Oscar Bentley 

The five: dinosaurs that once roamed the British Isles

Last week scientists discovered the first Stegosaurus footprints in Scotland. Which other prehistoric reptiles lived on these shores?
  
  

A stegosaurus dinosaur drinking water in the desert.
A stegosaurus dinosaur drinking water in the desert. Photograph: Stocktrek Images/Alamy

Stegosaurus

Last week, palaeontologists from the University of Edinburgh announced they have discovered grapefruit-sized footprints on the Isle of Skye that are believed to have been left by a Stegosaurus. The depressions were found in rocks that were formed from mudflats around 170m years old during the Middle Jurassic, the period when the stegosaurs group of dinosaurs were beginning to evolve and spread out.

Iguanodon

Iguanodons were herbivorous dinosaurs that lived in the Early Cretaceous period.
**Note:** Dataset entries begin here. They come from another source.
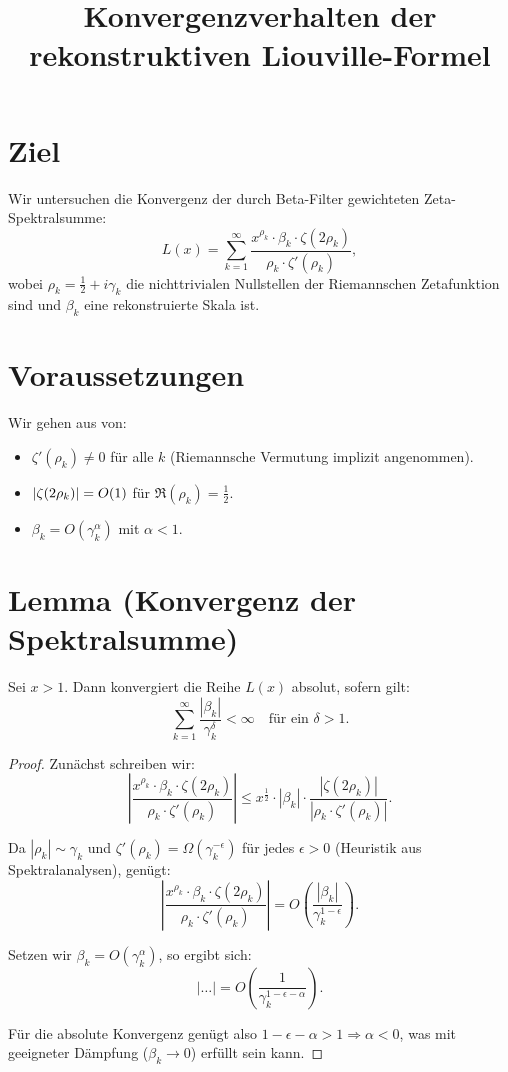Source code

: \documentclass[12pt]{article}
\title{Konvergenzverhalten der rekonstruktiven Liouville-Formel}
\author{}
\date{}
\begin{document}
\maketitle

\section*{Ziel}

Wir untersuchen die Konvergenz der durch Beta-Filter gewichteten Zeta-Spektralsumme:
\begin{equation}
L(x) = \sum_{k=1}^{\infty} \frac{x^{\rho_k} \cdot \beta_k \cdot \zeta(2\rho_k)}{\rho_k \cdot \zeta'(\rho_k)},
\end{equation}
wobei $\rho_k = \frac{1}{2} + i\gamma_k$ die nichttrivialen Nullstellen der Riemannschen Zetafunktion sind und $\beta_k$ eine rekonstruierte Skala ist.

\section*{Voraussetzungen}

Wir gehen aus von:
\begin{itemize}
  \item $\zeta'(\rho_k) \neq 0$ für alle $k$ (Riemannsche Vermutung implizit angenommen).
  \item $\abs{\zeta(2\rho_k)} = O(1)$ für $\Re(\rho_k) = \frac{1}{2}$.
  \item $\beta_k = O(\gamma_k^{\alpha})$ mit $\alpha < 1$.
\end{itemize}

\section*{Lemma (Konvergenz der Spektralsumme)}

Sei $x > 1$. Dann konvergiert die Reihe $L(x)$ absolut, sofern gilt:
\begin{equation}
\sum_{k=1}^\infty \frac{|\beta_k|}{\gamma_k^\delta} < \infty \quad \text{für ein } \delta > 1.
\end{equation}

\begin{proof}
Zunächst schreiben wir:
\[
\left| \frac{x^{\rho_k} \cdot \beta_k \cdot \zeta(2\rho_k)}{\rho_k \cdot \zeta'(\rho_k)} \right|
\leq
x^{\frac{1}{2}} \cdot |\beta_k| \cdot \frac{|\zeta(2\rho_k)|}{|\rho_k \cdot \zeta'(\rho_k)|}.
\]

Da $|\rho_k| \sim \gamma_k$ und $\zeta'(\rho_k) = \Omega(\gamma_k^{-\epsilon})$ für jedes $\epsilon > 0$ (Heuristik aus Spektralanalysen), genügt:
\[
\left| \frac{x^{\rho_k} \cdot \beta_k \cdot \zeta(2\rho_k)}{\rho_k \cdot \zeta'(\rho_k)} \right|
= O\left( \frac{|\beta_k|}{\gamma_k^{1 - \epsilon}} \right).
\]

Setzen wir $\beta_k = O(\gamma_k^{\alpha})$, so ergibt sich:
\[
\left| \ldots \right| = O\left( \frac{1}{\gamma_k^{1 - \epsilon - \alpha}} \right).
\]

Für die absolute Konvergenz genügt also $1 - \epsilon - \alpha > 1 \Rightarrow \alpha < 0$, was mit geeigneter Dämpfung ($\beta_k \to 0$) erfüllt sein kann.

\end{proof}
\end{document}
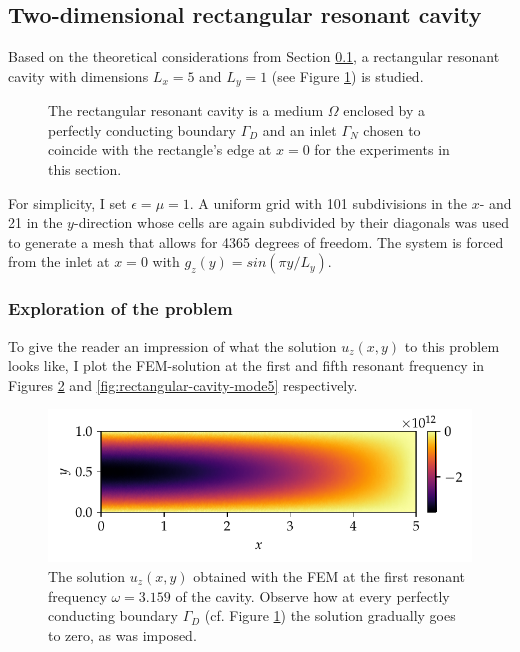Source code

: \documentclass[11pt, a4paper]{article}
\begin{document}
\subsection{Two-dimensional rectangular resonant cavity}
\label{subsec:examples-rectangularcavity}

Based on the theoretical considerations from Section \ref{subsec:examples-rectangularcavity},
a rectangular resonant cavity with dimensions $L_x=5$ and $L_y=1$ (see Figure 
\ref{fig:rectangular_cavity}) is studied.
\begin{figure}[h]
    \centering
    
    \caption{The rectangular resonant cavity is a medium $\Omega$ enclosed
    by a perfectly conducting boundary $\Gamma_D$ and an inlet $\Gamma_N$
    chosen to coincide with the rectangle's edge at $x=0$ for the experiments in this
    section.}
    \label{fig:rectangular_cavity}
\end{figure}

For simplicity, I set $\epsilon=\mu=1$. A uniform grid with 101 subdivisions in
the $x$- and 21 in the $y$-direction whose cells are again subdivided by their
diagonals was used to generate a mesh that allows for 4365 degrees of freedom.
The system is forced from the inlet at $x=0$ with $g_z(y) = sin(\pi y / L_y)$.

\subsubsection{Exploration of the problem}
\label{subsubsec:exploration}

To give the reader an impression of what the solution $u_z(x, y)$ to this problem
looks like, I plot the \acrshort{FEM}-solution at the first and fifth resonant
frequency in Figures \ref{fig:rectangular-cavity-mode1} and \ref{fig:rectangular-cavity-mode5}
respectively.

\begin{figure}[ht]
    \includegraphics{plots/rectangular_cavity_mode1.pdf}
    \caption{The solution $u_z(x, y)$ obtained with the \acrshort{FEM} at the
    first resonant frequency $\omega = 3.159$ of the cavity. Observe how at
    every perfectly conducting boundary $\Gamma_D$ (cf. Figure
    \ref{fig:rectangular_cavity}) the solution gradually goes to zero, as was imposed.}
    \label{fig:rectangular-cavity-mode1}
\end{figure}
\end{document}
Weighing four-and-a-half tons and growing to 10 metres long, it was one of the first dinosaurs to be named. One of the most common dinosaurs found on the Isle of Wight, an Iguanodon tail was discovered as recently as January.

Baryonyx

A relative of Spinosaurus, the star of Jurassic Park III, Baryonyx also lived in the Early Cretaceous and prayed on Iguanodon. It hunted fish, too, wading into shallow water and using its 31cm-long claw to hook them, similar to a bear, according to scientists at the Natural History Museum. First discovered in 1983 in a Surrey clay pit, it had a crocodilian-like snout.

Ichthyosaur

This aquatic reptile, which first swam in the seas around the British Isles from the Late Triassic, is not technically a dinosaur (its name means “fish lizard”). The discovery of an Ichthyosaur jaw bone in Somerset in 2016 led scientists at Manchester University and New York’s SUNY to declare it one of the largest animals ever, while a fossilised Ichthyosaur was found on a Somerset beach by dogs just before Christmas.

Thecodontosaurus

This sauropod lived in the Late Triassic and was one of the first plant-eating dinosaurs, according to Professor Mike Benton of Bristol university. The species, whose name means “socket-toothed lizard”, enjoyed a climate closer to that of Florida than today’s south-west England, and was discovered by quarry workers in Bristol who found bones embedded in limestone.